- [About this task]: Starting at the line that contains "- new Google", quote each line exactly through the last line of the entries, both included.

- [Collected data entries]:
────────────────────

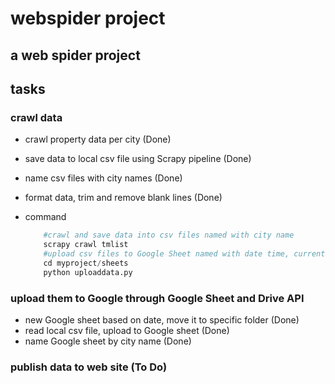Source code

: # webspider project

## a web spider project

## tasks

### crawl data
- crawl property data per city (Done)
- save data to local csv file using Scrapy pipeline (Done)
- name csv files with city names (Done)
- format data, trim and remove blank lines (Done)
- command
  
    ```python
        #crawl and save data into csv files named with city name
        scrapy crawl tmlist
        #upload csv files to Google Sheet named with date time, currently hard coded file to be uploaded
        cd myproject/sheets
        python uploaddata.py
    ```

### upload them to Google through Google Sheet and Drive API
- new Google sheet based on date, move it to specific folder (Done)
- read local csv file, upload to Google sheet (Done)
- name Google sheet by city name (Done)

### publish data to web site (To Do)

────────────────────

- [Exercise response]:
- new Google sheet based on date, move it to specific folder (Done)
- read local csv file, upload to Google sheet (Done)
- name Google sheet by city name (Done)

### publish data to web site (To Do)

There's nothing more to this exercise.